(INFORMATION PROVIDED Opens)

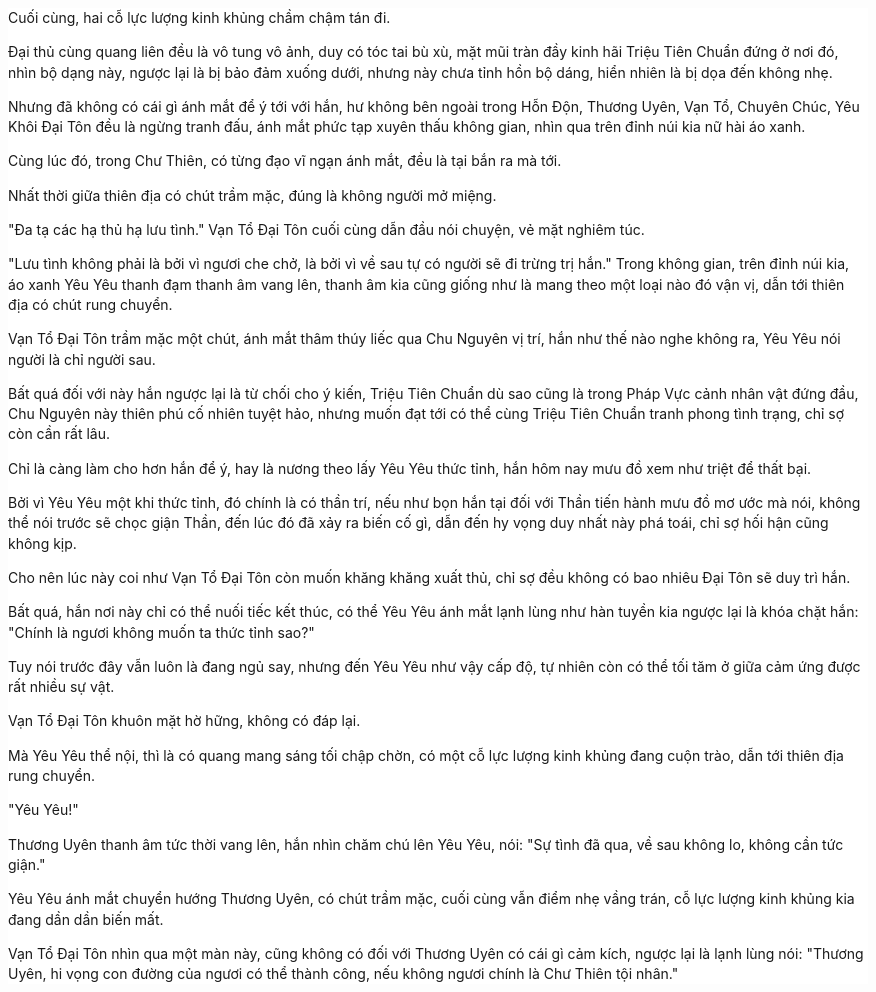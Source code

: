 Cuối cùng, hai cỗ lực lượng kinh khủng chầm chậm tán đi.

Đại thủ cùng quang liên đều là vô tung vô ảnh, duy có tóc tai bù xù, mặt mũi tràn đầy kinh hãi Triệu Tiên Chuẩn đứng ở nơi đó, nhìn bộ dạng này, ngược lại là bị bảo đảm xuống dưới, nhưng này chưa tỉnh hồn bộ dáng, hiển nhiên là bị dọa đến không nhẹ.

Nhưng đã không có cái gì ánh mắt để ý tới với hắn, hư không bên ngoài trong Hỗn Độn, Thương Uyên, Vạn Tổ, Chuyên Chúc, Yêu Khôi Đại Tôn đều là ngừng tranh đấu, ánh mắt phức tạp xuyên thấu không gian, nhìn qua trên đỉnh núi kia nữ hài áo xanh.

Cùng lúc đó, trong Chư Thiên, có từng đạo vĩ ngạn ánh mắt, đều là tại bắn ra mà tới.

Nhất thời giữa thiên địa có chút trầm mặc, đúng là không người mở miệng.

"Đa tạ các hạ thủ hạ lưu tình." Vạn Tổ Đại Tôn cuối cùng dẫn đầu nói chuyện, vẻ mặt nghiêm túc.

"Lưu tình không phải là bởi vì ngươi che chở, là bởi vì về sau tự có người sẽ đi trừng trị hắn." Trong không gian, trên đỉnh núi kia, áo xanh Yêu Yêu thanh đạm thanh âm vang lên, thanh âm kia cũng giống như là mang theo một loại nào đó vận vị, dẫn tới thiên địa có chút rung chuyển.

Vạn Tổ Đại Tôn trầm mặc một chút, ánh mắt thâm thúy liếc qua Chu Nguyên vị trí, hắn như thế nào nghe không ra, Yêu Yêu nói người là chỉ người sau.

Bất quá đối với này hắn ngược lại là từ chối cho ý kiến, Triệu Tiên Chuẩn dù sao cũng là trong Pháp Vực cảnh nhân vật đứng đầu, Chu Nguyên này thiên phú cố nhiên tuyệt hảo, nhưng muốn đạt tới có thể cùng Triệu Tiên Chuẩn tranh phong tình trạng, chỉ sợ còn cần rất lâu.

Chỉ là càng làm cho hơn hắn để ý, hay là nương theo lấy Yêu Yêu thức tỉnh, hắn hôm nay mưu đồ xem như triệt để thất bại.

Bởi vì Yêu Yêu một khi thức tỉnh, đó chính là có thần trí, nếu như bọn hắn tại đối với Thần tiến hành mưu đồ mơ ước mà nói, không thể nói trước sẽ chọc giận Thần, đến lúc đó đã xảy ra biến cố gì, dẫn đến hy vọng duy nhất này phá toái, chỉ sợ hối hận cũng không kịp.

Cho nên lúc này coi như Vạn Tổ Đại Tôn còn muốn khăng khăng xuất thủ, chỉ sợ đều không có bao nhiêu Đại Tôn sẽ duy trì hắn.

Bất quá, hắn nơi này chỉ có thể nuối tiếc kết thúc, có thể Yêu Yêu ánh mắt lạnh lùng như hàn tuyền kia ngược lại là khóa chặt hắn: "Chính là ngươi không muốn ta thức tỉnh sao?"

Tuy nói trước đây vẫn luôn là đang ngủ say, nhưng đến Yêu Yêu như vậy cấp độ, tự nhiên còn có thể tối tăm ở giữa cảm ứng được rất nhiều sự vật.

Vạn Tổ Đại Tôn khuôn mặt hờ hững, không có đáp lại.

Mà Yêu Yêu thể nội, thì là có quang mang sáng tối chập chờn, có một cỗ lực lượng kinh khủng đang cuộn trào, dẫn tới thiên địa rung chuyển.

"Yêu Yêu!"

Thương Uyên thanh âm tức thời vang lên, hắn nhìn chăm chú lên Yêu Yêu, nói: "Sự tình đã qua, về sau không lo, không cần tức giận."

Yêu Yêu ánh mắt chuyển hướng Thương Uyên, có chút trầm mặc, cuối cùng vẫn điểm nhẹ vầng trán, cỗ lực lượng kinh khủng kia đang dần dần biến mất.

Vạn Tổ Đại Tôn nhìn qua một màn này, cũng không có đối với Thương Uyên có cái gì cảm kích, ngược lại là lạnh lùng nói: "Thương Uyên, hi vọng con đường của ngươi có thể thành công, nếu không ngươi chính là Chư Thiên tội nhân."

(INFORMATION PROVIDED Closes)

> _WHAT NEEDS TO BE DONE_
Pictures are to be left out while the lines from the beginning of the records through the line with "Đại thủ cùng" are copied word for word.

> _ANSWER SPACE_
Source code

: Cuối cùng, hai cỗ lực lượng kinh khủng chầm chậm tán đi.

Đại thủ cùng quang liên đều là vô tung vô ảnh, duy có tóc tai bù xù, mặt mũi tràn đầy kinh hãi Triệu Tiên Chuẩn đứng ở nơi đó, nhìn bộ dạng này, ngược lại là bị bảo đảm xuống dưới, nhưng này chưa tỉnh hồn bộ dáng, hiển nhiên là bị dọa đến không nhẹ.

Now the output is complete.